The image of the world’s most infamous terror cell stashing away $300 million in cyberspace (and using Bitcoin, nonetheless) is scandalous. So of course, in an age of clickbait, juicy headlines about ISIS’s crypto war chest fed curious readers a narrative that had superficial appeal: that dastardly cryptocoin is abetting those nefarious terrorist!

Juicy as it is, it’s not true—at least not entirely. There’s no evidence in Shindler’s comments or his think tank’s research to suggest that ISIS has a significant (let alone a majority) of its funds in bitcoin, and we actually have research from blockchain researchers that suggest ISIS is not using orange coin toward violent ends.

ISIS and Bitcoin

The media blew Schindler’s comments out of context. Bitcoin blockchain analysis firm Chainalysis discusses how egregiously these statements were misrepresented in a recent blog post.

First off, Chainalysis clarifies in the post that they are just theory without any hard evidence. Schindler said that cryptocurrencies could be “one of the ways” (emphasis mine) ISIS has obscured the $300 million authorities have searched for since 2017; he never said it is the way they are doing it (his phrases is peppered with conditional phrasing because they don’t know for sure).

Hard evidence or not, the media ran with the story to craft the narrative you’d expect from seeing ISIS and Bitcoin in the same sentence: bitcoin funds terrorism.

“While Schindler’s statement suggests that he does not have hard evidence and is speculating on a theory,” Chainalysis writes, “media sensationalized it into headlines including  "Fears missing ISIS millions are hidden in cryptocurrency ready for use as war chest," “ISIS has £246million Bitcoin war chest to spend on bloody terror comeback campaign, expert warns,” and "ISIS's $300 million war chest is hidden in Bitcoin, says think tank".”

Some of the less brash among these articles try to cover themselves by using the same conditionals in Shcindler’s speech, but the headlines (which the majority of web surfers never dive beyond) are attention grabbing and tell the sensational side only.

Chainalysis’ own reporting states that “Schindler’s theory is also highly unlikely,” adding “that most terrorism financing campaigns have raised less than $10,000, indicating limited adoption.”

If ISIS is using bitcoin to fuel its war machine, then it would need a place to liquidate it, thus “trading volume of regional exchanges and money service businesses would have reflected this flow of funds,” Chainalysis argues.

So Bitcoin is not even “the ideal storage mechanism,” as described by Schindler.
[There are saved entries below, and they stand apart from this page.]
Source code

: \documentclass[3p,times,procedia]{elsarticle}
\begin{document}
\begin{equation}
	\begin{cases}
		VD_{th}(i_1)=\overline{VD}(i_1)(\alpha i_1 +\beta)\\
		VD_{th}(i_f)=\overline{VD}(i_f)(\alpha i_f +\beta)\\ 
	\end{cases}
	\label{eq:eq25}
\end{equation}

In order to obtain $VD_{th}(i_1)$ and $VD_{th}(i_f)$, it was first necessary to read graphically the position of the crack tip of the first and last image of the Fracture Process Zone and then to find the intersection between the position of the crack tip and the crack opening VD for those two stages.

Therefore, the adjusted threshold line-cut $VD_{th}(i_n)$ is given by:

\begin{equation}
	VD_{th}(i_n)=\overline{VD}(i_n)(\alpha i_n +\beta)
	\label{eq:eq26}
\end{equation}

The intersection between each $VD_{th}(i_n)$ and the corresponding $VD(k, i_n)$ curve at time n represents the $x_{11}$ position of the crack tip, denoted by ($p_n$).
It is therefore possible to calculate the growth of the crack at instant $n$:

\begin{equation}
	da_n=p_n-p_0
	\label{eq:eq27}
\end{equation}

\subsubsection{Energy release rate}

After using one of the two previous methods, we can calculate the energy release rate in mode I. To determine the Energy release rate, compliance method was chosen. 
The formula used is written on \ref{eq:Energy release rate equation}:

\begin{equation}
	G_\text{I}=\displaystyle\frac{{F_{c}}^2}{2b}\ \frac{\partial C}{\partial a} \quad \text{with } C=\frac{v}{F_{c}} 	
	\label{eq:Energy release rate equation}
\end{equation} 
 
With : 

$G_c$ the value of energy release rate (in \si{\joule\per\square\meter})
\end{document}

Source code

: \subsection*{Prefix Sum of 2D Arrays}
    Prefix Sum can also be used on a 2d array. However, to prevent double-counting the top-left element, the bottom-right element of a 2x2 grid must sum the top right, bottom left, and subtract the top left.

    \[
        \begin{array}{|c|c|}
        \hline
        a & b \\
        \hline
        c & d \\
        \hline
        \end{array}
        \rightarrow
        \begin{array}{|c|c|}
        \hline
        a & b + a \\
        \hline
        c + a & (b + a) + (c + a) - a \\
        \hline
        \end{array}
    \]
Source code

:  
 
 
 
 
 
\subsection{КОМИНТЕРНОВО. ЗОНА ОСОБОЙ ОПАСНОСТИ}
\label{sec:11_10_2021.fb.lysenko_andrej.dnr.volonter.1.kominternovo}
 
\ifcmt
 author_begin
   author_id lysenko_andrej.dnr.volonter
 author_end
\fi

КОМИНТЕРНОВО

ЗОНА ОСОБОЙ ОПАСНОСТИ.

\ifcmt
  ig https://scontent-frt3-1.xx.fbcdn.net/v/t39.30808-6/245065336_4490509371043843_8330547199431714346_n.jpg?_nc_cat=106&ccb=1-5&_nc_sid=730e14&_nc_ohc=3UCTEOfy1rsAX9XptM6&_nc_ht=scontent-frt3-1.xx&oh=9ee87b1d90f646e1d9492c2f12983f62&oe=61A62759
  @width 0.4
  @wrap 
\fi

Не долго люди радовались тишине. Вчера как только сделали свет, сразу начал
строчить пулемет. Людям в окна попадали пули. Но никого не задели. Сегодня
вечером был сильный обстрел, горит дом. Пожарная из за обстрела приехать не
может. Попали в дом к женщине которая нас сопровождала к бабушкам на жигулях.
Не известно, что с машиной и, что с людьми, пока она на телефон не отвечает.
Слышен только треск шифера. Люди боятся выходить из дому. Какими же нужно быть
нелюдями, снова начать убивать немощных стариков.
Even if it is “unseizable for most governments,” it’s less than “unfindable” as he claims. Chainalysis’ own research and blockchain mapping has sniffed out terror funds before, and using the same data and analysis, they have no reason or evidence to believe that ISIS is holding any significant amount in bitcoin.

Fool Me Once, Shame On Who?

As CoinCenter communications head Neeraj Agrawal posted on Twitter in reference to how the original story snowballed, “This happens all the time.”

It’s even happened frequently with reports on bitcoin-funded terrorism, Chainalysis assents, as the blog post points out another instance in 2019 when an ISIS attack was misconstrued as being funded by bitcoin.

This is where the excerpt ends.